++++ Given records
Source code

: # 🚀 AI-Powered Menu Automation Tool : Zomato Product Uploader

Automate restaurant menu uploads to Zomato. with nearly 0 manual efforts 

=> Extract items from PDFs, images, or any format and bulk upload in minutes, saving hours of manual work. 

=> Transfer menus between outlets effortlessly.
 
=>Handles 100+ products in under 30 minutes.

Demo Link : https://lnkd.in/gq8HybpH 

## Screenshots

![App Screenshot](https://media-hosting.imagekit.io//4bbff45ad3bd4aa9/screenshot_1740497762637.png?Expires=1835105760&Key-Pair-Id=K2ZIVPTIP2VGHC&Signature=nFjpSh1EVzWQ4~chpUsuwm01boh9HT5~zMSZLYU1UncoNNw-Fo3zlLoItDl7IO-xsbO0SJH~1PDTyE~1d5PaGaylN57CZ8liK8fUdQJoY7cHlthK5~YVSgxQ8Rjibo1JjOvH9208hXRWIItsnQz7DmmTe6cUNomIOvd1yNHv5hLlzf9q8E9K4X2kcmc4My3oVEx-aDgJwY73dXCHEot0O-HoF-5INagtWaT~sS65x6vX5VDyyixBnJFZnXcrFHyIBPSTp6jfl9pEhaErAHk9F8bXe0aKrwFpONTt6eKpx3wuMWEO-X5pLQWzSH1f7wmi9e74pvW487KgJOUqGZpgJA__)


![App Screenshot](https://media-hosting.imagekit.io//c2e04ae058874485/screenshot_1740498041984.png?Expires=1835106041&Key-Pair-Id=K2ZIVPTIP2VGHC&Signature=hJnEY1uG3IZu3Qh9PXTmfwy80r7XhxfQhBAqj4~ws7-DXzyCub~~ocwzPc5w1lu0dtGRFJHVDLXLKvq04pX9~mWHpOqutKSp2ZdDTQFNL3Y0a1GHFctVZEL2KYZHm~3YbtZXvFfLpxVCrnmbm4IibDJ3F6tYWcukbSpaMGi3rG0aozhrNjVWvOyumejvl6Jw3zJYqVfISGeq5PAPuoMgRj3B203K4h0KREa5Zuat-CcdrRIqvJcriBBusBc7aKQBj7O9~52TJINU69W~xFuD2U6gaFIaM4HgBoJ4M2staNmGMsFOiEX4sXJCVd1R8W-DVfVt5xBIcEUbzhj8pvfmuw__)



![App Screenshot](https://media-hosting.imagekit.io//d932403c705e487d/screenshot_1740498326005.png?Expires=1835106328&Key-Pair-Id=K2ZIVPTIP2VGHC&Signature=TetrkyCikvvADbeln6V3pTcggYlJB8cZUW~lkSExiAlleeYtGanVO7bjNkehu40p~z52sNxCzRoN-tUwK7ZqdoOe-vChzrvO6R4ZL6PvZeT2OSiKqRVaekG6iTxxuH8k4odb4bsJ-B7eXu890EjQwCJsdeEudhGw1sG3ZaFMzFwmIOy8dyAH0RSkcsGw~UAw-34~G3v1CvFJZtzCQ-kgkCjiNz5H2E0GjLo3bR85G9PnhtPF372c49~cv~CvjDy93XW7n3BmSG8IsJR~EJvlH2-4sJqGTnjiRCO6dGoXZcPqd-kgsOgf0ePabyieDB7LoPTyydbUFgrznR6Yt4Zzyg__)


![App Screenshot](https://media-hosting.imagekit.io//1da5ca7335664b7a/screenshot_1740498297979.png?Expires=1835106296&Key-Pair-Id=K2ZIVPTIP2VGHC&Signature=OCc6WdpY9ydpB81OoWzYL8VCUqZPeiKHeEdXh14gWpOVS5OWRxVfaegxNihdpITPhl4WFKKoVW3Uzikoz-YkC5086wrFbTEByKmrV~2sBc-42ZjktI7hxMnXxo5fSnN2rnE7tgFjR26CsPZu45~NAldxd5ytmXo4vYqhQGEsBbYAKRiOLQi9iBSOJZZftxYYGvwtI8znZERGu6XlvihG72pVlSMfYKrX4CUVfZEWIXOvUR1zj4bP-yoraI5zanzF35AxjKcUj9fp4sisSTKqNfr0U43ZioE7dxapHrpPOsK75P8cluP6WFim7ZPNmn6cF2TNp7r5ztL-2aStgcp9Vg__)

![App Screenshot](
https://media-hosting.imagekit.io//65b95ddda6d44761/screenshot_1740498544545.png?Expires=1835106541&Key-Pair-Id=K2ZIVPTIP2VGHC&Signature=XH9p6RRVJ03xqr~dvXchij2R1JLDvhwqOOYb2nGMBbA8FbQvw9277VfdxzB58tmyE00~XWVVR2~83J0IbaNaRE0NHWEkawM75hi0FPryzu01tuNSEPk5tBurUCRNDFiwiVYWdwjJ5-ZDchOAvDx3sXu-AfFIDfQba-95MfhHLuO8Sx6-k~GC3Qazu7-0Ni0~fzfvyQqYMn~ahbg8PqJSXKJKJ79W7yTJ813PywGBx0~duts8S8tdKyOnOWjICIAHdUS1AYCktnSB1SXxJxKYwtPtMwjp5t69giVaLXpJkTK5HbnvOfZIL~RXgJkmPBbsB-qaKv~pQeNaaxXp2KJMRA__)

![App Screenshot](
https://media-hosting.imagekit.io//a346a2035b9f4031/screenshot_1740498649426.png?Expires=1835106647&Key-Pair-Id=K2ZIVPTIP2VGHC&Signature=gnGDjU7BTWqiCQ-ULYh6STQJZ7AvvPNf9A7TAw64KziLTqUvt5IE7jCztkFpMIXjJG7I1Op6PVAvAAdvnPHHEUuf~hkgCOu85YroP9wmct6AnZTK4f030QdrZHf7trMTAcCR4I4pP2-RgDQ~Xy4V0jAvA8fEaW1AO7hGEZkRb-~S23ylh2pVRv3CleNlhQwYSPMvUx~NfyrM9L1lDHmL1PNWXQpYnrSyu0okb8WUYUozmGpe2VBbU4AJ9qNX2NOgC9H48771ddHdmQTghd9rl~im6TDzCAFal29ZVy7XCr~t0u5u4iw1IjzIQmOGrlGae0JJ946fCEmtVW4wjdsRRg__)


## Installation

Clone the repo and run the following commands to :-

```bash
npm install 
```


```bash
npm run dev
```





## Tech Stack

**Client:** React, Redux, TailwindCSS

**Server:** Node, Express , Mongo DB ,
++++++++
- _Task statement_
Your task is to reproduce the entries exactly, starting at the first line and ending with the line containing "## Screenshots".

- _Expected answer_
Source code

: # 🚀 AI-Powered Menu Automation Tool : Zomato Product Uploader

Automate restaurant menu uploads to Zomato. with nearly 0 manual efforts 

=> Extract items from PDFs, images, or any format and bulk upload in minutes, saving hours of manual work. 

=> Transfer menus between outlets effortlessly.
 
=>Handles 100+ products in under 30 minutes.

Demo Link : https://lnkd.in/gq8HybpH 

## Screenshots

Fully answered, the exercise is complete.